The payoff for that investment needs to show up this season.

“Obviously, you have to address needs, and we felt we did that,” general manager Trent Baalke said. “At the end of the season, we go through an end-of-the-season review and write down the top needs that we have on offense, defense and special teams. We feel like we did a really good job of addressing those, and we’re going to continue to address the needs that we see as we work through the offseason program.”

It was clear the defensive side of the ball needed a significant upgrade after a dismal 2020, when they ranked 27th or worse in the four major statistical categories (scoring, total yards, rush yards and pass yards allowed). They also gave up the most points and yards per game in franchise history, a large part of the reason the Jaguars were 1-15.

Last offseason, the Jaguars signed cornerback Shaquill Griffin ($29 million guaranteed), safety Rayshawn Jenkins ($16 million), defensive tackle Roy Robertson-Harris ($7.8 million), defensive lineman Jihad Ward ($2.45 million) and linebacker Damien Wilson ($1.75 million), and they traded for defensive tackle Malcom Brown. They followed it up by drafting cornerback Tyson Campbell (Round 2), safety Andre Cisco (Round 3) and linebacker Jordan Smith and defensive linemen Jay Tufele in Round 4.

Things improved considerably under first-year defensive coordinator Joe Cullen last season. The Jaguars gave up four fewer points and 65 fewer total yards per game, but the Jaguars forced only nine turnovers and parted ways with Cullen this offseason.

While attention early this offseason was on the additions of pass-catchers, the Jaguars also added linebacker Foyesade Oluokun ($28 million guaranteed), cornerback Darious Williams ($18 million), defensive tackle Folorunso Fatukasi ($20 million) and defensive lineman Arden Key ($30 million).
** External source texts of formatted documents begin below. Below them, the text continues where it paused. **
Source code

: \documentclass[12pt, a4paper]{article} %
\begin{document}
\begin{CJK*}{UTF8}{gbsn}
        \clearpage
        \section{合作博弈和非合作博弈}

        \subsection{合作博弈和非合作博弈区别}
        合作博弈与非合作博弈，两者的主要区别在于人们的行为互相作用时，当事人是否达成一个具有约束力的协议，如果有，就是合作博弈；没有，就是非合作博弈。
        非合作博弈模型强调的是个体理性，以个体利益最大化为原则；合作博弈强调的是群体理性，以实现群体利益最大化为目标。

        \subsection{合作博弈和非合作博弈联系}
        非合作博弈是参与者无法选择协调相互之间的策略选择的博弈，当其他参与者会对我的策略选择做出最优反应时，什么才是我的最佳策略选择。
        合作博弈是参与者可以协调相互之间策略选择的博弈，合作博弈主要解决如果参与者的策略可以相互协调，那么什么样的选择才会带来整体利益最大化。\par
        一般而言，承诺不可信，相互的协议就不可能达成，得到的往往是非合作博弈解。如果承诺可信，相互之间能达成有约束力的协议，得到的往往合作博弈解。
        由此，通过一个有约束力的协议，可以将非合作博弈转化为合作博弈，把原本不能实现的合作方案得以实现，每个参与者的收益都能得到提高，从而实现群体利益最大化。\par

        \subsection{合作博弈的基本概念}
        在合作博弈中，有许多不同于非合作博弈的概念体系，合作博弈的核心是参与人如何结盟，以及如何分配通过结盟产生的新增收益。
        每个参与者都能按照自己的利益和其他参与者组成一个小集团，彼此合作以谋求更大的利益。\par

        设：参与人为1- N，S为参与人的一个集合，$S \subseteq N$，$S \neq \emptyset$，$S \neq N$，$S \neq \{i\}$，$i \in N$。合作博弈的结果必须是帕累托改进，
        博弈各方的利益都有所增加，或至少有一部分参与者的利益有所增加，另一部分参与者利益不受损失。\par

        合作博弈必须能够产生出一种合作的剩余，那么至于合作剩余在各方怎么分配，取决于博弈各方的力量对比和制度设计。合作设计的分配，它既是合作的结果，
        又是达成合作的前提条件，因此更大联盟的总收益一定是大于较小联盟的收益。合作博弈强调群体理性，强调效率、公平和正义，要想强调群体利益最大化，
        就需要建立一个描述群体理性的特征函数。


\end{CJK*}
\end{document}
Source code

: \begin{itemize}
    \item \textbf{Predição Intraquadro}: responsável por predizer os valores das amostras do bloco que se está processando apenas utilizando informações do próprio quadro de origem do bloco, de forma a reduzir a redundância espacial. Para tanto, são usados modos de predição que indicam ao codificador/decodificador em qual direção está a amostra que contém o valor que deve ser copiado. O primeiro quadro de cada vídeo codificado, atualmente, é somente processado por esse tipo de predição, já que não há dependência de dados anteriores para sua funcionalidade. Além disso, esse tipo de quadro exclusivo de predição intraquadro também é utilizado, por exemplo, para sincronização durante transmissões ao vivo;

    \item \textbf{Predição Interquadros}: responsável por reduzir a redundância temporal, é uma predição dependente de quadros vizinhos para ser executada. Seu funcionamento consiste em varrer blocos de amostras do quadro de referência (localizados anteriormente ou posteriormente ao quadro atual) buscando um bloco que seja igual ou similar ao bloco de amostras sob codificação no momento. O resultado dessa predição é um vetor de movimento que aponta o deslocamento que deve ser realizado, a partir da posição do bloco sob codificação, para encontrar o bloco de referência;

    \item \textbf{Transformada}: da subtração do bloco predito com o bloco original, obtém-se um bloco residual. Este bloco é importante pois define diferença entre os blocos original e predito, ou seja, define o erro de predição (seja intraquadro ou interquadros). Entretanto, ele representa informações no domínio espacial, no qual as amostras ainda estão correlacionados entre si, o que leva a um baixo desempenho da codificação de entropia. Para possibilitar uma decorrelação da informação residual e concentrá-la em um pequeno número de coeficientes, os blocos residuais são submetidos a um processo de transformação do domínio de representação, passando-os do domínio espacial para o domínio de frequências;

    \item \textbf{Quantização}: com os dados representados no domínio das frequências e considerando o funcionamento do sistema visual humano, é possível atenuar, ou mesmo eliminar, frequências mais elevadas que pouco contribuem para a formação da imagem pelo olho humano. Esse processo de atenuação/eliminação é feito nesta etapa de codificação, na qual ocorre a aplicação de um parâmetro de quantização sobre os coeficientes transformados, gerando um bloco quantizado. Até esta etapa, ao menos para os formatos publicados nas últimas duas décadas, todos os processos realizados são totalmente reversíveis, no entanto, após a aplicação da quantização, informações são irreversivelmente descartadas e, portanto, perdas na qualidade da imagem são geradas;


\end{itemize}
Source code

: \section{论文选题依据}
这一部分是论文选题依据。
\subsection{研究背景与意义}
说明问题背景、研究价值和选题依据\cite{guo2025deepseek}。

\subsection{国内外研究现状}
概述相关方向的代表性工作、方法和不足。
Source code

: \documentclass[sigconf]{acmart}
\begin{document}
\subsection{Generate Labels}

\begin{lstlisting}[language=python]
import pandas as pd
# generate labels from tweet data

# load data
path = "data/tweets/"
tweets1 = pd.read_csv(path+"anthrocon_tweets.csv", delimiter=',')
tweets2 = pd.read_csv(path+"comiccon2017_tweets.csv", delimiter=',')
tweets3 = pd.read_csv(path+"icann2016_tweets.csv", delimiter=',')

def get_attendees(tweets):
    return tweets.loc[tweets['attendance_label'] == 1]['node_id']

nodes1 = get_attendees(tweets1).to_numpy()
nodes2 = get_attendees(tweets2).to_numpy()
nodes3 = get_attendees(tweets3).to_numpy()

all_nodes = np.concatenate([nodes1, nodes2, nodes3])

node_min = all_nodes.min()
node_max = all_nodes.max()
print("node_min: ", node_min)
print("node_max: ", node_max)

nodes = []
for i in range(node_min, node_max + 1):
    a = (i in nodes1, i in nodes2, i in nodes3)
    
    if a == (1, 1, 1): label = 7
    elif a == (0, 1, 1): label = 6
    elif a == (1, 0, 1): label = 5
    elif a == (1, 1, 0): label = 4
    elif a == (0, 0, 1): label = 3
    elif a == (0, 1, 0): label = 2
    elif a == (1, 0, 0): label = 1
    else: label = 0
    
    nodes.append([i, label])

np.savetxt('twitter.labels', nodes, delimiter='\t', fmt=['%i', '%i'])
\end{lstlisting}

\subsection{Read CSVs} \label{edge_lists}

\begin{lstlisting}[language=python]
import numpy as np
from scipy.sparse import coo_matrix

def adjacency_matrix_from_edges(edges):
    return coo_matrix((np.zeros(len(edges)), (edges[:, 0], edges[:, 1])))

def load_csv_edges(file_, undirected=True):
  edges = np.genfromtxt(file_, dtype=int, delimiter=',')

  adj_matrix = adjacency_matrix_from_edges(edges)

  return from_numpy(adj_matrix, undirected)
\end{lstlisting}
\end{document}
Three of their top four draft picks were defensive players – including first-rounders end/linebacker Travon Walker (No. 1 overall) and linebacker Devin Lloyd (No. 27).

The end result is only two starters remain from the 2020 defense: Outside linebacker Josh Allen – the No. 7 overall pick in 2019 -- and defensive end Adam Gotsis, who is projected to be a backup in 2022. Seven of the projected starters this season were drafted in the third round or higher – including five in the first round (New England Patriots drafted Brown in the first round in 2015).

Putting it all together falls to first-time defensive coordinator Mike Caldwell, who spent the past seven years working under Todd Bowles, a noted defensive mind who is now the coach of the Tampa Bay Buccaneers. It’s going to be a process that begins with the organized team activities, when he finally gets a chance to have everyone on the field together.

“What the Jaguars players do well, we’ll let them, 'Do that,'” said Caldwell, who will run a base 3-4 defense. “It’s really not going to be, 'We’re going to be this type of defense.' I’m going to look at the personnel, understand what they do well, let them go out there and do it well, and that’s where success comes from.”

It’s early, but the players seem to like the scheme. And there is an acknowledgement that the defense better be notably improved, considering the investment the front office has made.

“You never really know until we’re in live action, and we’re playing a game,” Brown said. “So far the defense looks good, and we’re still learning everything. We’re still building every day. It’s going to be whatever we make it. It’s a go-getting defense. It should put us in position to go play fast and play well.

“… I think we’re all tired of losing. We want to win.”